> WHAT IS BEING ASKED
Which of the lines below holds the string "quanto"? Copy every line that does.

> MATERIAL FOR THIS EXERCISE
• • • •
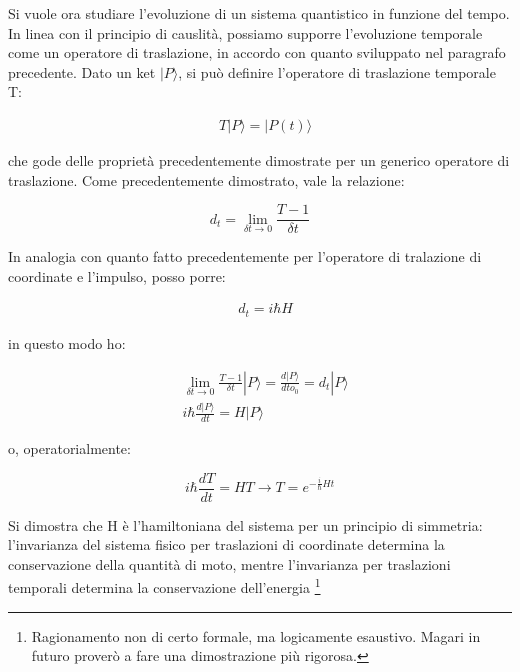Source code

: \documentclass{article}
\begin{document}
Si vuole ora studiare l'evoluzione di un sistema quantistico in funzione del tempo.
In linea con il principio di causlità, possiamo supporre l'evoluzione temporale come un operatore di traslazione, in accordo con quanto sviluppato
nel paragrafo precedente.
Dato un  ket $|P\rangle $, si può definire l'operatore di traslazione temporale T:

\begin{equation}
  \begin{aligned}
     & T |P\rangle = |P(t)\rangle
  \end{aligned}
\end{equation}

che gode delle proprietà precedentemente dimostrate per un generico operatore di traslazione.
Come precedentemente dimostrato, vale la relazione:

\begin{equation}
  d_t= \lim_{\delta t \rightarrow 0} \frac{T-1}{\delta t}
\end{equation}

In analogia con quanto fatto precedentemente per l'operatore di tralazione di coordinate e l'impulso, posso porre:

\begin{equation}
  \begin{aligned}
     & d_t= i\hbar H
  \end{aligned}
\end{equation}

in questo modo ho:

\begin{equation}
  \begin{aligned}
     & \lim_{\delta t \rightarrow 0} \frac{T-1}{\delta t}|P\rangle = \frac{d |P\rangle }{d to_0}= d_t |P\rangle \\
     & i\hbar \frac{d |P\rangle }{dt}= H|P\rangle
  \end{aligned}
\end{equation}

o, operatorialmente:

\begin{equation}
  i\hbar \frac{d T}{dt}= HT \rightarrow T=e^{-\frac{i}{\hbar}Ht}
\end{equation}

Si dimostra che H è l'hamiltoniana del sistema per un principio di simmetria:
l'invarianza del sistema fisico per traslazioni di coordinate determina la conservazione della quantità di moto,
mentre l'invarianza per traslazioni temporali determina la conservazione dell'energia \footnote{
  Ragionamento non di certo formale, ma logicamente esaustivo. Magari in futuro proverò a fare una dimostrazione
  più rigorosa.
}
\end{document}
• • • •
> RESULT OF THIS EXERCISE
In linea con il principio di causlità, possiamo supporre l'evoluzione temporale come un operatore di traslazione, in accordo con quanto sviluppato
In analogia con quanto fatto precedentemente per l'operatore di tralazione di coordinate e l'impulso, posso porre:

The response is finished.